L’edificio, però, non è completamente libero. Al piano rialzato è presente un’attività commerciale; al primo piano opera il Centro Anziani, frequentato da oltre duecento soci; negli altri spazi sono ospitati uffici pubblici come il Centro per l’Impiego e gli ispettori ambientali.
Il Comune si impegna a liberare gli spazi di propria competenza prima della vendita, mentre le occupazioni private resteranno a carico dell’acquirente. Tradotto: il Centro Anziani rischia di ritrovarsi senza sede da un giorno all’altro.
L’Amministrazione ha assicurato che verrà trovata una nuova sistemazione. Una promessa che, però, molti soci considerano l’ennesima promessa da marinaio dell’era Servalli.
«Trovare una sala da ballo per 200 persone, più un’altra per biliardo, carte e TV, non è semplice» spiega un membro del Comitato di Gestione. «Potevano almeno lasciare il piano superiore, dove ci siamo noi e alcuni uffici pubblici. La verità è che tutto questo è stato voluto da questa Amministrazione, bravissima a fare promesse che poi non riesce a mantenere».
Difficile dargli torto, anche perché il cambio della guardia a Palazzo di Città è ormai imminente: tra poco più di un mese l’attuale amministrazione sarà storia.
E così, per molti, questa vendita rappresenta l’ultimo “regalo” del sindaco Servalli alla città, in particolare agli anziani, già penalizzati negli ultimi anni da chiusure, trasferimenti e minacce di smantellamento dei centri di aggregazione.
«Lascio una città più forte», ha dichiarato Servalli di recente. Una frase che molti faticano a comprendere: più forte in cosa? Forse nel fatto che sarà finalmente liberata – dicono i critici – da anni di incapacità amministrativa, indolenza e sciatteria. Una città sempre più insicura, con servizi sociali allo stremo, un apparato comunale ridotto all’osso, bilanci in rosso e un patrimonio pubblico venduto pezzo dopo pezzo.

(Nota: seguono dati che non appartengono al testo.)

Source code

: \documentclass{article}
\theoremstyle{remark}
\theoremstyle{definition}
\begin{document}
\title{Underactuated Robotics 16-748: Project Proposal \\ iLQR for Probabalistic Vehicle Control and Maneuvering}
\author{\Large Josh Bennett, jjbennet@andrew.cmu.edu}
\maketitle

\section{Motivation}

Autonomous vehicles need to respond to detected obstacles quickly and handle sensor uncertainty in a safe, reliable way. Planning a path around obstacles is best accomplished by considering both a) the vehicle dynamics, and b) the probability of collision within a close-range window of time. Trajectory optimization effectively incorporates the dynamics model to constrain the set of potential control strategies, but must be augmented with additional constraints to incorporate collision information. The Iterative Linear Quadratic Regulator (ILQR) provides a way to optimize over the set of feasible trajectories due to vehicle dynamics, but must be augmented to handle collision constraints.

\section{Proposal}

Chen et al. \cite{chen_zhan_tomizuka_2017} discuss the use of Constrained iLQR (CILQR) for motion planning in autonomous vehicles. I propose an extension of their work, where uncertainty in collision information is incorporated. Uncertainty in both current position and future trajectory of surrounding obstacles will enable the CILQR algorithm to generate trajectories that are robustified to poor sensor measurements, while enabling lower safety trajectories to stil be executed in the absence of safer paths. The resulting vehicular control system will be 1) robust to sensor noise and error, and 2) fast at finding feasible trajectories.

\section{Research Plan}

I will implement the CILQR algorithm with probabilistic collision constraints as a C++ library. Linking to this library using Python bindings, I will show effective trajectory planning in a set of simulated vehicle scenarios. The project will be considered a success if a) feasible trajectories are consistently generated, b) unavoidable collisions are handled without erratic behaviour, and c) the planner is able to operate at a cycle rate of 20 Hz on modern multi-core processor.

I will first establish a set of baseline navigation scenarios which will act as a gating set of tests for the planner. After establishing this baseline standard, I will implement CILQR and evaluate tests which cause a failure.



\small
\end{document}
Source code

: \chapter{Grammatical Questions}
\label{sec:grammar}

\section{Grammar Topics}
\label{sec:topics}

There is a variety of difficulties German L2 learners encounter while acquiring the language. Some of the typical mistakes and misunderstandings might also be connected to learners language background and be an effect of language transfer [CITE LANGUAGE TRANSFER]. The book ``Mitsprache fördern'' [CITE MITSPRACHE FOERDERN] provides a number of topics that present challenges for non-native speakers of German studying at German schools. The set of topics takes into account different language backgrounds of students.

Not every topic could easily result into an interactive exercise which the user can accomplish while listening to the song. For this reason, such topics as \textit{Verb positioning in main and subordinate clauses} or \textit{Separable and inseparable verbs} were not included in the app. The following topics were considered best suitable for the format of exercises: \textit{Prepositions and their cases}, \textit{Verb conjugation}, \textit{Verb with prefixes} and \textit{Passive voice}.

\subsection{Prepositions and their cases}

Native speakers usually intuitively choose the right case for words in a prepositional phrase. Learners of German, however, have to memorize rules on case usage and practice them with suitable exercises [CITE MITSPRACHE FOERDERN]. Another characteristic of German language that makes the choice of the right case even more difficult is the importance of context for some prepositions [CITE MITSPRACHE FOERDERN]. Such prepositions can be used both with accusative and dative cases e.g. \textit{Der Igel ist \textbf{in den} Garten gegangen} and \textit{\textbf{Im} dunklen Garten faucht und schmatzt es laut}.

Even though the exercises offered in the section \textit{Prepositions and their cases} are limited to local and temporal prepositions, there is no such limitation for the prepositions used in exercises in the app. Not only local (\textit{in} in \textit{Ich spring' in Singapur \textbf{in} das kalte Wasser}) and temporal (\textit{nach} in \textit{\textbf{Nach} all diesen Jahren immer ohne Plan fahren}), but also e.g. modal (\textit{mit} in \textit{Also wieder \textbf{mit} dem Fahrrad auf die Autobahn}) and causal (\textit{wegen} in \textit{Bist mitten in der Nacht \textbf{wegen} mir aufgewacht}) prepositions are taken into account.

In questo quadro, suona quasi beffardo lo slogan dell’assessora al ramo, Lorena Iuliano: «Le più belle parole sono i fatti». E in effetti, dopo aver venduto – e secondo molti svenduto – gran parte del patrimonio comunale, impoverendo il Comune e la città, di “fatti” ce ne sono stati fin troppi.
Altro che parole. Qui, davvero, non ci sono parole.